• **What you need to do**
Copy the entries below verbatim, omitting any pictures they contain.

────────────────────────────────────────

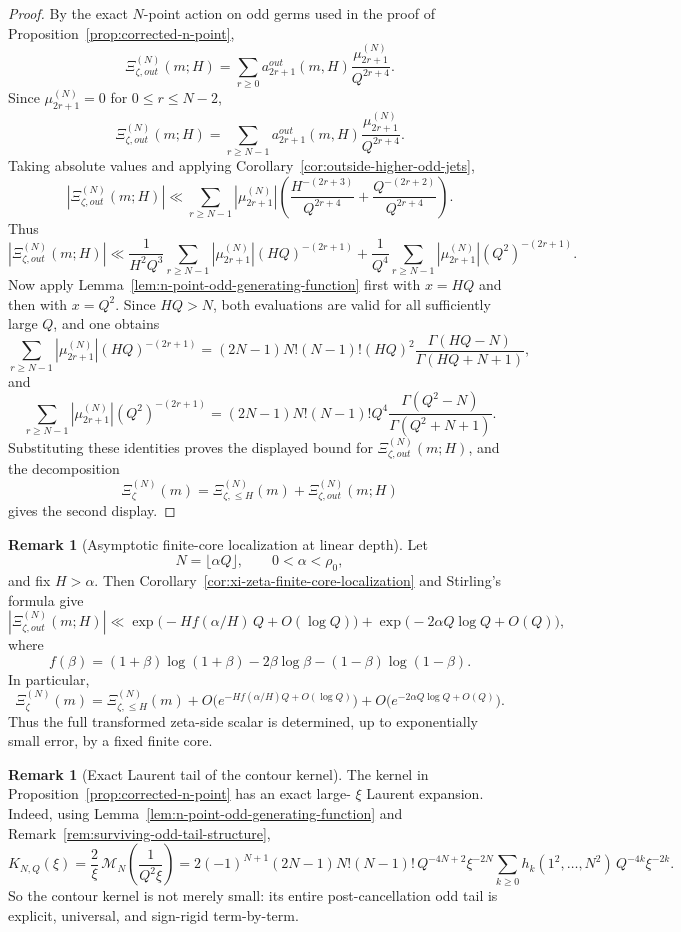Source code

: \documentclass[11pt,a4paper]{amsart}
\def\out{out}%
\theoremstyle{plain}
\theoremstyle{definition}
\newtheorem{remark}[theorem]{Remark}
\newcommand{\out}{\mathrm{out}}
\begin{document}
\begin{proof}
By the exact $N$-point action on odd germs used in the proof of
Proposition~\ref{prop:corrected-n-point},
\[
\Xi_{\zeta,\out}^{(N)}(m;H)
=
\sum_{r\ge 0} a_{2r+1}^{\out}(m,H)\frac{\mu_{2r+1}^{(N)}}{Q^{2r+4}}.
\]
Since $\mu_{2r+1}^{(N)}=0$ for $0\le r\le N-2$,
\[
\Xi_{\zeta,\out}^{(N)}(m;H)
=
\sum_{r\ge N-1} a_{2r+1}^{\out}(m,H)\frac{\mu_{2r+1}^{(N)}}{Q^{2r+4}}.
\]
Taking absolute values and applying
Corollary~\ref{cor:outside-higher-odd-jets},
\[
|\Xi_{\zeta,\out}^{(N)}(m;H)|
\ll
\sum_{r\ge N-1}
|\mu_{2r+1}^{(N)}|
\left(
\frac{H^{-(2r+3)}}{Q^{2r+4}}
+
\frac{Q^{-(2r+2)}}{Q^{2r+4}}
\right).
\]
Thus
\[
|\Xi_{\zeta,\out}^{(N)}(m;H)|
\ll
\frac{1}{H^2Q^3}
\sum_{r\ge N-1}
|\mu_{2r+1}^{(N)}|(HQ)^{-(2r+1)}
+
\frac{1}{Q^4}
\sum_{r\ge N-1}
|\mu_{2r+1}^{(N)}|(Q^2)^{-(2r+1)}.
\]
Now apply Lemma~\ref{lem:n-point-odd-generating-function} first with
$x=HQ$ and then with $x=Q^2$. Since $HQ>N$, both evaluations are valid
for all sufficiently large $Q$, and one obtains
\[
\sum_{r\ge N-1}
|\mu_{2r+1}^{(N)}|(HQ)^{-(2r+1)}
=
(2N-1)N!(N-1)!(HQ)^2
\frac{\Gamma(HQ-N)}{\Gamma(HQ+N+1)},
\]
and
\[
\sum_{r\ge N-1}
|\mu_{2r+1}^{(N)}|(Q^2)^{-(2r+1)}
=
(2N-1)N!(N-1)!Q^4
\frac{\Gamma(Q^2-N)}{\Gamma(Q^2+N+1)}.
\]
Substituting these identities proves the displayed bound for
$\Xi_{\zeta,\out}^{(N)}(m;H)$, and the decomposition
\[
\Xi_\zeta^{(N)}(m)=\Xi_{\zeta,\le H}^{(N)}(m)+\Xi_{\zeta,\out}^{(N)}(m;H)
\]
gives the second display.
\end{proof}

\begin{remark}[Asymptotic finite-core localization at linear depth]
\label{rem:xi-zeta-finite-core-localization-asymptotic}
Let
\[
N=\lfloor \alpha Q\rfloor,
\qquad
0<\alpha<\rho_0,
\]
and fix $H>\alpha$. Then Corollary~\ref{cor:xi-zeta-finite-core-localization}
and Stirling's formula give
\[
|\Xi_{\zeta,\out}^{(N)}(m;H)|
\ll
\exp\!\bigl(-H f(\alpha/H)\,Q+O(\log Q)\bigr)
+
\exp\!\bigl(-2\alpha Q\log Q+O(Q)\bigr),
\]
where
\[
f(\beta)
=
(1+\beta)\log(1+\beta)-2\beta\log\beta-(1-\beta)\log(1-\beta).
\]
In particular,
\[
\Xi_\zeta^{(N)}(m)
=
\Xi_{\zeta,\le H}^{(N)}(m)
+
O\!\bigl(e^{-Hf(\alpha/H)Q+O(\log Q)}\bigr)
+
O\!\bigl(e^{-2\alpha Q\log Q+O(Q)}\bigr).
\]
Thus the full transformed zeta-side scalar is determined, up to exponentially
small error, by a fixed finite core.
\end{remark}

\begin{remark}[Exact Laurent tail of the contour kernel]
\label{rem:n-point-kernel-laurent-tail}
The kernel in Proposition~\ref{prop:corrected-n-point} has an exact large-
$\xi$ Laurent expansion. Indeed, using
Lemma~\ref{lem:n-point-odd-generating-function} and
Remark~\ref{rem:surviving-odd-tail-structure},
\[
K_{N,Q}(\xi)
=
\frac{2}{\xi}\,
\mathcal M_N\!\left(\frac{1}{Q^2\xi}\right)
=
2(-1)^{N+1}(2N-1)N!(N-1)!\,
Q^{-4N+2}\xi^{-2N}
\sum_{k\ge 0}
h_k(1^2,\dots,N^2)\,
Q^{-4k}\xi^{-2k}.
\]
So the contour kernel is not merely small: its entire post-cancellation odd
tail is explicit, universal, and sign-rigid term-by-term.
\end{remark}
\end{document}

────────────────────────────────────────

• **Solution**
Source code

: \documentclass[11pt,a4paper]{amsart}
\def\out{out}%
\theoremstyle{plain}
\theoremstyle{definition}
\newtheorem{remark}[theorem]{Remark}
\newcommand{\out}{\mathrm{out}}
\begin{document}
\begin{proof}
By the exact $N$-point action on odd germs used in the proof of
Proposition~\ref{prop:corrected-n-point},
\[
\Xi_{\zeta,\out}^{(N)}(m;H)
=
\sum_{r\ge 0} a_{2r+1}^{\out}(m,H)\frac{\mu_{2r+1}^{(N)}}{Q^{2r+4}}.
\]
Since $\mu_{2r+1}^{(N)}=0$ for $0\le r\le N-2$,
\[
\Xi_{\zeta,\out}^{(N)}(m;H)
=
\sum_{r\ge N-1} a_{2r+1}^{\out}(m,H)\frac{\mu_{2r+1}^{(N)}}{Q^{2r+4}}.
\]
Taking absolute values and applying
Corollary~\ref{cor:outside-higher-odd-jets},
\[
|\Xi_{\zeta,\out}^{(N)}(m;H)|
\ll
\sum_{r\ge N-1}
|\mu_{2r+1}^{(N)}|
\left(
\frac{H^{-(2r+3)}}{Q^{2r+4}}
+
\frac{Q^{-(2r+2)}}{Q^{2r+4}}
\right).
\]
Thus
\[
|\Xi_{\zeta,\out}^{(N)}(m;H)|
\ll
\frac{1}{H^2Q^3}
\sum_{r\ge N-1}
|\mu_{2r+1}^{(N)}|(HQ)^{-(2r+1)}
+
\frac{1}{Q^4}
\sum_{r\ge N-1}
|\mu_{2r+1}^{(N)}|(Q^2)^{-(2r+1)}.
\]
Now apply Lemma~\ref{lem:n-point-odd-generating-function} first with
$x=HQ$ and then with $x=Q^2$. Since $HQ>N$, both evaluations are valid
for all sufficiently large $Q$, and one obtains
\[
\sum_{r\ge N-1}
|\mu_{2r+1}^{(N)}|(HQ)^{-(2r+1)}
=
(2N-1)N!(N-1)!(HQ)^2
\frac{\Gamma(HQ-N)}{\Gamma(HQ+N+1)},
\]
and
\[
\sum_{r\ge N-1}
|\mu_{2r+1}^{(N)}|(Q^2)^{-(2r+1)}
=
(2N-1)N!(N-1)!Q^4
\frac{\Gamma(Q^2-N)}{\Gamma(Q^2+N+1)}.
\]
Substituting these identities proves the displayed bound for
$\Xi_{\zeta,\out}^{(N)}(m;H)$, and the decomposition
\[
\Xi_\zeta^{(N)}(m)=\Xi_{\zeta,\le H}^{(N)}(m)+\Xi_{\zeta,\out}^{(N)}(m;H)
\]
gives the second display.
\end{proof}

\begin{remark}[Asymptotic finite-core localization at linear depth]
\label{rem:xi-zeta-finite-core-localization-asymptotic}
Let
\[
N=\lfloor \alpha Q\rfloor,
\qquad
0<\alpha<\rho_0,
\]
and fix $H>\alpha$. Then Corollary~\ref{cor:xi-zeta-finite-core-localization}
and Stirling's formula give
\[
|\Xi_{\zeta,\out}^{(N)}(m;H)|
\ll
\exp\!\bigl(-H f(\alpha/H)\,Q+O(\log Q)\bigr)
+
\exp\!\bigl(-2\alpha Q\log Q+O(Q)\bigr),
\]
where
\[
f(\beta)
=
(1+\beta)\log(1+\beta)-2\beta\log\beta-(1-\beta)\log(1-\beta).
\]
In particular,
\[
\Xi_\zeta^{(N)}(m)
=
\Xi_{\zeta,\le H}^{(N)}(m)
+
O\!\bigl(e^{-Hf(\alpha/H)Q+O(\log Q)}\bigr)
+
O\!\bigl(e^{-2\alpha Q\log Q+O(Q)}\bigr).
\]
Thus the full transformed zeta-side scalar is determined, up to exponentially
small error, by a fixed finite core.
\end{remark}

\begin{remark}[Exact Laurent tail of the contour kernel]
\label{rem:n-point-kernel-laurent-tail}
The kernel in Proposition~\ref{prop:corrected-n-point} has an exact large-
$\xi$ Laurent expansion. Indeed, using
Lemma~\ref{lem:n-point-odd-generating-function} and
Remark~\ref{rem:surviving-odd-tail-structure},
\[
K_{N,Q}(\xi)
=
\frac{2}{\xi}\,
\mathcal M_N\!\left(\frac{1}{Q^2\xi}\right)
=
2(-1)^{N+1}(2N-1)N!(N-1)!\,
Q^{-4N+2}\xi^{-2N}
\sum_{k\ge 0}
h_k(1^2,\dots,N^2)\,
Q^{-4k}\xi^{-2k}.
\]
So the contour kernel is not merely small: its entire post-cancellation odd
tail is explicit, universal, and sign-rigid term-by-term.
\end{remark}
\end{document}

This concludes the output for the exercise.